> **TASK PROMPT**:
All of the data goes into your copy exactly as written. Images do not.
(Beginning of LISTED RECORDS)
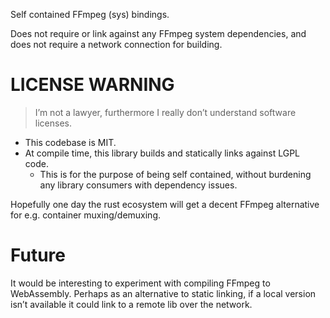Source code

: Self contained FFmpeg (sys) bindings.

Does not require or link against any FFmpeg system dependencies,
and does not require a network connection for building.

# LICENSE WARNING
> I’m not a lawyer, furthermore I really don’t understand software licenses.
* This codebase is MIT.
* At compile time, this library builds and statically links against LGPL code.
    * This is for the purpose of being self contained, without burdening any library consumers with dependency issues.

Hopefully one day the rust ecosystem will get a decent FFmpeg alternative for e.g. container muxing/demuxing.

# Future
It would be interesting to experiment with compiling FFmpeg to WebAssembly. Perhaps as an alternative to static linking, if a local version isn’t available it could link to a remote lib over the network.
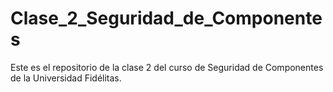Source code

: # Clase_2_Seguridad_de_Componentes
Este es el repositorio de la clase 2 del curso de Seguridad de Componentes de la Universidad Fidélitas.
(End of LISTED RECORDS)
> **REPLY TO THE TASK**:
Source code

: Self contained FFmpeg (sys) bindings.

Does not require or link against any FFmpeg system dependencies,
and does not require a network connection for building.

# LICENSE WARNING
> I’m not a lawyer, furthermore I really don’t understand software licenses.
* This codebase is MIT.
* At compile time, this library builds and statically links against LGPL code.
    * This is for the purpose of being self contained, without burdening any library consumers with dependency issues.

Hopefully one day the rust ecosystem will get a decent FFmpeg alternative for e.g. container muxing/demuxing.

# Future
It would be interesting to experiment with compiling FFmpeg to WebAssembly. Perhaps as an alternative to static linking, if a local version isn’t available it could link to a remote lib over the network.
Source code

: # Clase_2_Seguridad_de_Componentes
Este es el repositorio de la clase 2 del curso de Seguridad de Componentes de la Universidad Fidélitas.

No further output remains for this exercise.